The entertainment industry as embodied in Hollywood has been effective at hijacking people’s understanding of love, romance, sexuality and relationships.

The romance industry is a multi-billion dollar enterprise which promotes the lie that without some kind of romantic relationship you are never fully alive, as evidenced by the lives of so-called celebrities.

Really, were we shocked the wedding of Kris Humphries to Kim Kardashian lasted all of 72 days?

Complete narcissism seldom makes an enduring marriage.
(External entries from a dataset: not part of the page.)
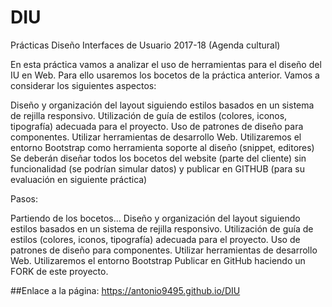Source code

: # DIU
Prácticas Diseño Interfaces de Usuario 2017-18 (Agenda cultural)

En esta práctica vamos a analizar el uso de herramientas para el diseño del IU en Web. Para ello usaremos los bocetos de la práctica anterior. Vamos a considerar los siguientes aspectos:

Diseño y organización del layout siguiendo estilos basados en un sistema de rejilla responsivo. Utilización de guía de estilos (colores, iconos, tipografía) adecuada para el proyecto. Uso de patrones de diseño para componentes. Utilizar herramientas de desarrollo Web. Utilizaremos el entorno Bootstrap como herramienta soporte al diseño (snippet, editores) Se deberán diseñar todos los bocetos del website (parte del cliente) sin funcionalidad (se podrían simular datos) y publicar en GITHUB (para su evaluación en siguiente práctica)

Pasos:

Partiendo de los bocetos...
Diseño y organización del layout siguiendo estilos basados en un sistema de rejilla responsivo.
Utilización de guía de estilos (colores, iconos, tipografía) adecuada para el proyecto.
Uso de patrones de diseño para componentes.
Utilizar herramientas de desarrollo Web. Utilizaremos el entorno Bootstrap
Publicar en GitHub haciendo un FORK de este proyecto.

##Enlace a la página:
https://antonio9495.github.io/DIU

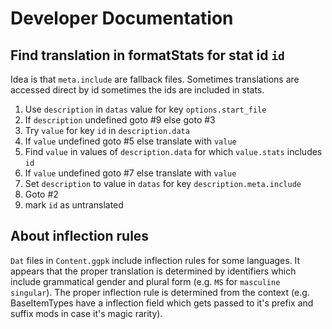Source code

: # Developer Documentation

## Find translation in formatStats for stat id `id`
Idea is that `meta.include` are fallback files. Sometimes translations 
are accessed direct by id sometimes the ids are included in stats.

1. Use `description` in `datas` value for key `options.start_file`
2. If `description` undefined goto #9 else goto #3
3. Try `value` for key `id` in `description.data`
4. If `value` undefined goto #5 else translate with `value`
5. Find `value` in values of `description.data` for which `value.stats` includes `id`
6. If `value` undefined goto #7 else translate with `value`
7. Set `description` to value in `datas` for key `description.meta.include`
8. Goto #2
9. mark `id` as untranslated

## About inflection rules
`Dat` files in `Content.ggpk` include inflection rules for some languages. It
appears that the proper translation is determined by identifiers which include
grammatical gender and plural form (e.g. `MS` for `masculine singular`). The 
proper inflection rule is determined from the context (e.g. BaseItemTypes have 
a inflection field which gets passed to it's prefix and suffix mods in case it's magic
rarity).
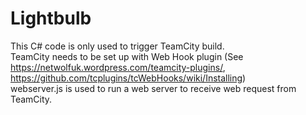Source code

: # Lightbulb

This C# code is only used to trigger TeamCity build.  
TeamCity needs to be set up with Web Hook plugin (See https://netwolfuk.wordpress.com/teamcity-plugins/, https://github.com/tcplugins/tcWebHooks/wiki/Installing)  
webserver.js is used to run a web server to receive web request from TeamCity.  
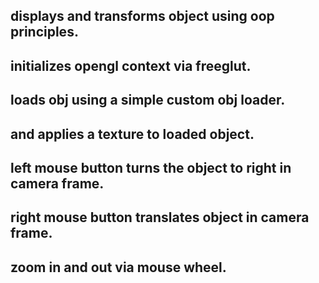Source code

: 
## displays and transforms object using oop principles. 

## initializes opengl context via freeglut. 

## loads obj using a simple custom obj loader.

## and applies a texture to loaded object. 

## left mouse button turns the object to right in camera frame. 

## right mouse button translates object in camera frame.

## zoom in and out via mouse wheel.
That calls for self-sacrifice.

Our RQ, or Romance Quotient, is critical to successful living – beyond measuring the familiar intelligence quotient (IQ) or even emotional quotient (EQ, also important, as it is the ability to control and evaluate emotions).
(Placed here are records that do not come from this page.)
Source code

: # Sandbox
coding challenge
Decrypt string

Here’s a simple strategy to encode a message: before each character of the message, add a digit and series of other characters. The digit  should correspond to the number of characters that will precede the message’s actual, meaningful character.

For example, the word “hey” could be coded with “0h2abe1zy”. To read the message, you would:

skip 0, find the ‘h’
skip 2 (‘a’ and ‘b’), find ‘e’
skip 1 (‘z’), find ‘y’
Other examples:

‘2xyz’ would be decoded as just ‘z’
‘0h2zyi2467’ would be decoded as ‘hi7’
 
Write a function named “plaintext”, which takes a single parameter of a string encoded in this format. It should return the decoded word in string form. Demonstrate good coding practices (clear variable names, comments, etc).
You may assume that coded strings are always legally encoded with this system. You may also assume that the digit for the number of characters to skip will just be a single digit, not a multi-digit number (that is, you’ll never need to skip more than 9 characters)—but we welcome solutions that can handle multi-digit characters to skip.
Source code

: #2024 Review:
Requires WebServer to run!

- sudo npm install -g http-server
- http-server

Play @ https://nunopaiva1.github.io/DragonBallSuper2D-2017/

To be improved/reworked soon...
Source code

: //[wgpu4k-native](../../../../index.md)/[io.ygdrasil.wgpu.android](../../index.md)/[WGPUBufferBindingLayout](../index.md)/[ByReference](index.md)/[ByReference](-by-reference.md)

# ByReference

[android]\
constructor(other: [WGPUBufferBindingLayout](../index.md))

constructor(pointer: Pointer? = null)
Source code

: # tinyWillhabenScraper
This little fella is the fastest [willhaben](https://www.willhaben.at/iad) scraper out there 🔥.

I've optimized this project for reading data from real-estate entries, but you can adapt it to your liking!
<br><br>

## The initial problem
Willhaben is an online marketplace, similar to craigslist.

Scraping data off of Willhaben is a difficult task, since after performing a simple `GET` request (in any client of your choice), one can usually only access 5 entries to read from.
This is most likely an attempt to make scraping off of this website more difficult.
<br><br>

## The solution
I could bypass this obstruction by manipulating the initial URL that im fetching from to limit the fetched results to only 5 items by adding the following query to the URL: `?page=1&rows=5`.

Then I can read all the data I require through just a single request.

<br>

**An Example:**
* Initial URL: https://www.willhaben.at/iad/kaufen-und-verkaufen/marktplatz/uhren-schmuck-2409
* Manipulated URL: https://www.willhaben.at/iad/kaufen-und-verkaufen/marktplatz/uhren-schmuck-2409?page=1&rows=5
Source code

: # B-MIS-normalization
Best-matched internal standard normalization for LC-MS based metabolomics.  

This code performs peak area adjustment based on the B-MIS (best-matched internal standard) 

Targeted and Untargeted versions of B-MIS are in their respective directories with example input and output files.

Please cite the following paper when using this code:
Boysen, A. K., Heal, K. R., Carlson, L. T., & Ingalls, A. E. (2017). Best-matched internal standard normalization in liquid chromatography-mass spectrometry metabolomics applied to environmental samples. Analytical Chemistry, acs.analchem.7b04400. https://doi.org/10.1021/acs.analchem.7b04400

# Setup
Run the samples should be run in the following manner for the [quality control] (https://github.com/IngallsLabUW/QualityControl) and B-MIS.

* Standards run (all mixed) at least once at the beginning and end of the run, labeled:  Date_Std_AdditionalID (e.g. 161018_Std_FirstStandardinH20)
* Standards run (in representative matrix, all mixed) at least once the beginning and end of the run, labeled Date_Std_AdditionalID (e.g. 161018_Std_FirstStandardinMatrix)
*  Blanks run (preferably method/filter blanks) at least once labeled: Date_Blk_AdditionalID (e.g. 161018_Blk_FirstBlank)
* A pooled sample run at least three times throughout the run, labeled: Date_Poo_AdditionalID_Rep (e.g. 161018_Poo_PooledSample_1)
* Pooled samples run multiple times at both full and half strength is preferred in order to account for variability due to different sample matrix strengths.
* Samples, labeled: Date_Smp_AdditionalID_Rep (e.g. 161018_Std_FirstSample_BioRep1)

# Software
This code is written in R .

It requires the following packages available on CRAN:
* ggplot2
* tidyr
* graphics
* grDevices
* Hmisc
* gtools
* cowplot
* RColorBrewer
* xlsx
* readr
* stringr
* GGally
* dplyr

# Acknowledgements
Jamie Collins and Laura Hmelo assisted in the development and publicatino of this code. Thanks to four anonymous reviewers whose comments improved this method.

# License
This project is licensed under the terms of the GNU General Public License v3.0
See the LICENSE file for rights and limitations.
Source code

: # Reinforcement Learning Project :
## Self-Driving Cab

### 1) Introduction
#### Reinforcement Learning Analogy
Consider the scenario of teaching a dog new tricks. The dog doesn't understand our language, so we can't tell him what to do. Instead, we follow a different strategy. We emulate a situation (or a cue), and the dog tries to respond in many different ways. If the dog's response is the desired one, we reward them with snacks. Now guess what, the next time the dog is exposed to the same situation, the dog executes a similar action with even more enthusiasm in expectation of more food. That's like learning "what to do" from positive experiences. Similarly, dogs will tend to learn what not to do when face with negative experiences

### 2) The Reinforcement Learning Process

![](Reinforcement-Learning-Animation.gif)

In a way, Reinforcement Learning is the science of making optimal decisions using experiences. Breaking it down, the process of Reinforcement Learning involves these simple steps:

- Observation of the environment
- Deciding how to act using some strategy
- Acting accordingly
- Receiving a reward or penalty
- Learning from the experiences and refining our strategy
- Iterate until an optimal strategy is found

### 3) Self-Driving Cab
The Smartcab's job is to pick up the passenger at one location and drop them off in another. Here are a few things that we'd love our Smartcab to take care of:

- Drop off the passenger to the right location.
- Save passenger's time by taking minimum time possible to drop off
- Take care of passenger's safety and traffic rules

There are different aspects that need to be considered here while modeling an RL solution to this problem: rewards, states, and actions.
Proverbs 18:22 gives us a secret: “He who finds a wife finds what is good and receives favor from the Lord.” Here we see that divine favor is linked to our romantic lives.

Proverbs 24:3-4 also says: “By wisdom a house is built, and through understanding it is established; through knowledge its rooms are filled with rare and beautiful treasures.”
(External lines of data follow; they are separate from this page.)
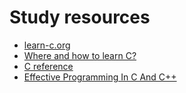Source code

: # Study resources
- [learn-c.org](https://www.learn-c.org/)
- [Where and how to learn C?](https://www.reddit.com/r/C_Programming/comments/10zyicb/where_and_how_to_learn_c/)
- [C reference](https://en.cppreference.com/w/c)
- [Effective Programming In C And C++](https://ocw.mit.edu/courses/6-s096-effective-programming-in-c-and-c-january-iap-2014/)

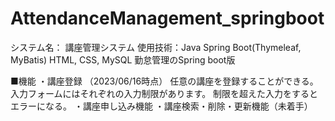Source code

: # AttendanceManagement_springboot

システム名： 講座管理システム 使用技術：Java Spring Boot(Thymeleaf, MyBatis) HTML, CSS, MySQL  勤怠管理のSpring boot版

■機能 ・講座登録 （2023/06/16時点） 任意の講座を登録することができる。 入力フォームにはそれぞれの入力制限があります。 制限を超えた入力をするとエラーになる。
・講座申し込み機能
・講座検索・削除・更新機能（未着手）
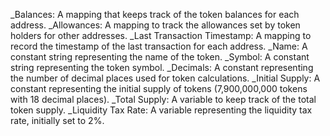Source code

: _Balances: A mapping that keeps track of the token balances for each address.
_Allowances: A mapping to track the allowances set by token holders for other addresses.
_Last Transaction Timestamp: A mapping to record the timestamp of the last transaction for each address.
_Name: A constant string representing the name of the token.
_Symbol: A constant string representing the token symbol.
_Decimals: A constant representing the number of decimal places used for token calculations.
_Initial Supply: A constant representing the initial supply of tokens (7,900,000,000 tokens with 18 decimal places).
_Total Supply: A variable to keep track of the total token supply.
_Liquidity Tax Rate: A variable representing the liquidity tax rate, initially set to 2%.

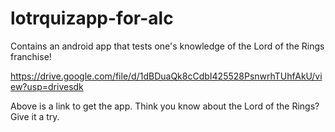 # lotrquizapp-for-alc
Contains an android app that tests one's knowledge of the Lord of the Rings franchise!

https://drive.google.com/file/d/1dBDuaQk8cCdbI425528PsnwrhTUhfAkU/view?usp=drivesdk

Above is a link to get the app. Think you know about the Lord of the Rings? Give it a try. 
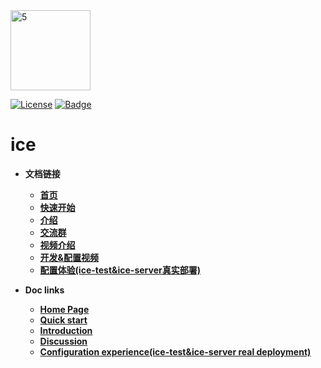 <img width="128" alt="5" src="https://user-images.githubusercontent.com/33447125/151098049-72aaf8d1-b759-4d84-bf6b-1a2260033582.png">


[![License](https://img.shields.io/badge/license-Apache%202-4EB1BA.svg)](https://www.apache.org/licenses/LICENSE-2.0.html)
[![Badge](https://img.shields.io/badge/link-ice--docs-brightgreen)](http://waitmoon.com/docs)

# ice

- **文档链接**
    - [**首页**](http://waitmoon.com/docs/zh/)
    - [**快速开始**](http://waitmoon.com/docs/zh/guide/getting-started.html)
    - [**介绍**](http://waitmoon.com/docs/zh/guide/)
    - [**交流群**](http://waitmoon.com/docs/zh/guide/#%E4%BA%A4%E6%B5%81%E6%8E%A2%E8%AE%A8)
    - [**视频介绍**](https://www.bilibili.com/video/BV1hg411A7jx)
    - [**开发&配置视频**](https://www.bilibili.com/video/BV1Q34y1R7KF)
    - [**配置体验(ice-test&ice-server真实部署)**](http://waitmoon.com/)


- **Doc links**
    - [**Home Page**](http://waitmoon.com/docs)
    - [**Quick start**](http://waitmoon.com/docs/guide/getting-started.html)
    - [**Introduction**](http://waitmoon.com/docs/guide/)
    - [**Discussion**](http://waitmoon.com/docs/guide/#exchange-discussion)
    - [**Configuration experience(ice-test&ice-server real deployment)**](http://waitmoon.com/)

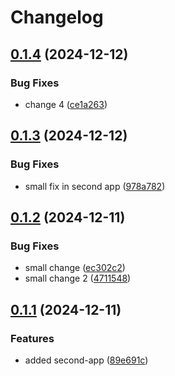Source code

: # Changelog

## [0.1.4](https://github.com/viktorsaws/semrel-monorepo-experiment/compare/second-app/v0.1.3...second-app/v0.1.4) (2024-12-12)


### Bug Fixes

* change 4 ([ce1a263](https://github.com/viktorsaws/semrel-monorepo-experiment/commit/ce1a2633b05cb081a31ddeb91fee0d245e2d979f))

## [0.1.3](https://github.com/viktorsaws/semrel-monorepo-experiment/compare/second-app/v0.1.2...second-app/v0.1.3) (2024-12-12)


### Bug Fixes

* small fix in second app ([978a782](https://github.com/viktorsaws/semrel-monorepo-experiment/commit/978a78284da17e24661126198faf3f36b54871ba))

## [0.1.2](https://github.com/viktorsaws/semrel-monorepo-experiment/compare/second-app/v0.1.1...second-app/v0.1.2) (2024-12-11)


### Bug Fixes

* small change ([ec302c2](https://github.com/viktorsaws/semrel-monorepo-experiment/commit/ec302c24b0ad6766ff29a7ac479969d196191a62))
* small change 2 ([4711548](https://github.com/viktorsaws/semrel-monorepo-experiment/commit/4711548d132cc044d6bade860b213b792cb81a15))

## [0.1.1](https://github.com/viktorsaws/semrel-monorepo-experiment/compare/second-app-v0.1.0...second-app/v0.1.1) (2024-12-11)


### Features

* added second-app ([89e691c](https://github.com/viktorsaws/semrel-monorepo-experiment/commit/89e691caa90521460a5da26122fa1cb9183d201a))
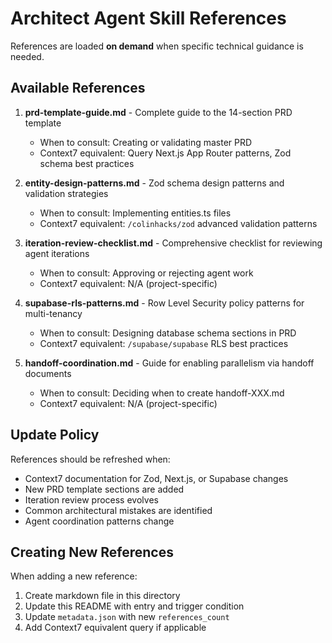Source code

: # Architect Agent Skill References

References are loaded **on demand** when specific technical guidance is needed.

## Available References

1. **prd-template-guide.md** - Complete guide to the 14-section PRD template
   - When to consult: Creating or validating master PRD
   - Context7 equivalent: Query Next.js App Router patterns, Zod schema best practices

2. **entity-design-patterns.md** - Zod schema design patterns and validation strategies
   - When to consult: Implementing entities.ts files
   - Context7 equivalent: `/colinhacks/zod` advanced validation patterns

3. **iteration-review-checklist.md** - Comprehensive checklist for reviewing agent iterations
   - When to consult: Approving or rejecting agent work
   - Context7 equivalent: N/A (project-specific)

4. **supabase-rls-patterns.md** - Row Level Security policy patterns for multi-tenancy
   - When to consult: Designing database schema sections in PRD
   - Context7 equivalent: `/supabase/supabase` RLS best practices

5. **handoff-coordination.md** - Guide for enabling parallelism via handoff documents
   - When to consult: Deciding when to create handoff-XXX.md
   - Context7 equivalent: N/A (project-specific)

## Update Policy

References should be refreshed when:
- Context7 documentation for Zod, Next.js, or Supabase changes
- New PRD template sections are added
- Iteration review process evolves
- Common architectural mistakes are identified
- Agent coordination patterns change

## Creating New References

When adding a new reference:
1. Create markdown file in this directory
2. Update this README with entry and trigger condition
3. Update `metadata.json` with new `references_count`
4. Add Context7 equivalent query if applicable
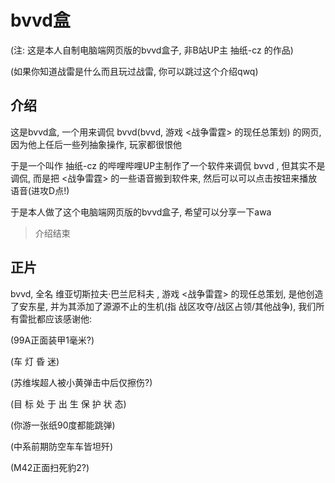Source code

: # bvvd盒

(注: 这是本人自制电脑端网页版的bvvd盒子, 非B站UP主 抽纸-cz 的作品)

(如果你知道战雷是什么而且玩过战雷, 你可以跳过这个介绍qwq)

## 介绍

这是bvvd盒, 一个用来调侃 bvvd(bvvd, 游戏 <战争雷霆> 的现任总策划) 的网页, 因为他上任后一些列抽象操作, 玩家都很恨他

于是一个叫作 抽纸-cz 的哔哩哔哩UP主制作了一个软件来调侃 bvvd , 但其实不是调侃, 而是把 <战争雷霆> 的一些语音搬到软件来, 然后可以可以点击按钮来播放语音(进攻D点!)

于是本人做了这个电脑端网页版的bvvd盒子, 希望可以分享一下awa

> 介绍结束

## 正片

bvvd, 全名 维亚切斯拉夫·巴兰尼科夫 , 游戏 <战争雷霆> 的现任总策划, 是他创造了安东星, 并为其添加了源源不止的生机(指 战区攻夺/战区占领/其他战争), 我们所有雷批都应该感谢他:

(99A正面装甲1毫米?)

(车 灯 昏 迷)

(苏维埃超人被小黄弹击中后仅擦伤?)

(目 标 处 于 出 生 保 护 状 态)

(你游一张纸90度都能跳弹)

(中系前期防空车车皆坦歼)

(M42正面扫死豹2?)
Wisdom is skillful living. People must learn to think biblically about love, romance, relationships, sexuality and marriage if they are to develop their RQ.

The soul mate myth, foisted a naïve public largely by the media, says that in a world populated with 7 billion people, there is one special person just for you – the guy or girl of your dreams, the one special piece of the puzzle that completes you. That may sound romantic, but it’s not true.

The soul mate fantasy is very damaging to people’s RQ, and contributes to abysmal post-marriage decisions as inevitable marital difficulties are faced.

Marriage over the long haul requires hard work. But the soul mate fantasy says you can avoid all the sacrifice and investment by simply filing for divorce, because obviously he/she wasn’t “the one.”

Because this not my soul mate. I know that because I’ve already found my soul mate, who is much younger.

Flawed RQ thinks that affection is the glue that holds the marriage together, when it is in fact your commitment to marriage that safeguards the affection.

As we read the story of Jacob and Laban we find that when people forget and forsake God, they tend to look to the romantic solution (sex and romance) to fill the void.

Our whole culture has bought into this idea that, as the song says, “You’re nobody till somebody loves you.”

Jacob runs away from his family whom he has deceived and manipulated and finds refuge with Uncle Laban. Here he encounters The Dream: Rachel, who is drop dead gorgeous. He offers 7 years of wages for her, which even then, was an enormous price.

All of the longings of his heart for meaning and affirmation are fixed solely on this girl. Love is all you need...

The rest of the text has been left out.